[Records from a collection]
"""

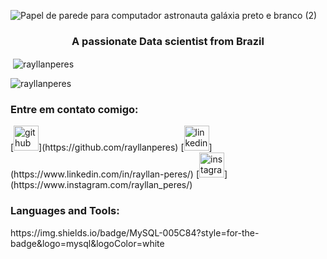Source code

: ![Papel de parede para computador astronauta galáxia preto e branco (2)](https://github.com/user-attachments/assets/c1f79855-5aa7-42fa-be3f-6a9ee113c073)

<h3 align="center">A passionate Data scientist from Brazil</h3>

<p>&nbsp;<img align="center" src="https://github-readme-stats.vercel.app/api?username=rayllanperes&show_icons=true&locale=en" alt="rayllanperes" /></p>

<p><img align="center" src="https://github-readme-streak-stats.herokuapp.com/?user=rayllanperes&" alt="rayllanperes" /></p>

<h3 align="left">Entre em contato comigo:</h3>
[<img src='https://cdn.jsdelivr.net/npm/simple-icons@3.0.1/icons/github.svg' alt='github' height='40'>](https://github.com/rayllanperes)  [<img src='https://cdn.jsdelivr.net/npm/simple-icons@3.0.1/icons/linkedin.svg' alt='linkedin' height='40'>](https://www.linkedin.com/in/rayllan-peres/)  [<img src='https://cdn.jsdelivr.net/npm/simple-icons@3.0.1/icons/instagram.svg' alt='instagram' height='40'>](https://www.instagram.com/rayllan_peres/)   

<h3 align="left">Languages and Tools:</h3>
https://img.shields.io/badge/MySQL-005C84?style=for-the-badge&logo=mysql&logoColor=white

"""

● **Problem details**
Within the entries, determine the count of lines containing the string "left" and output it alone.

● **Reply**
2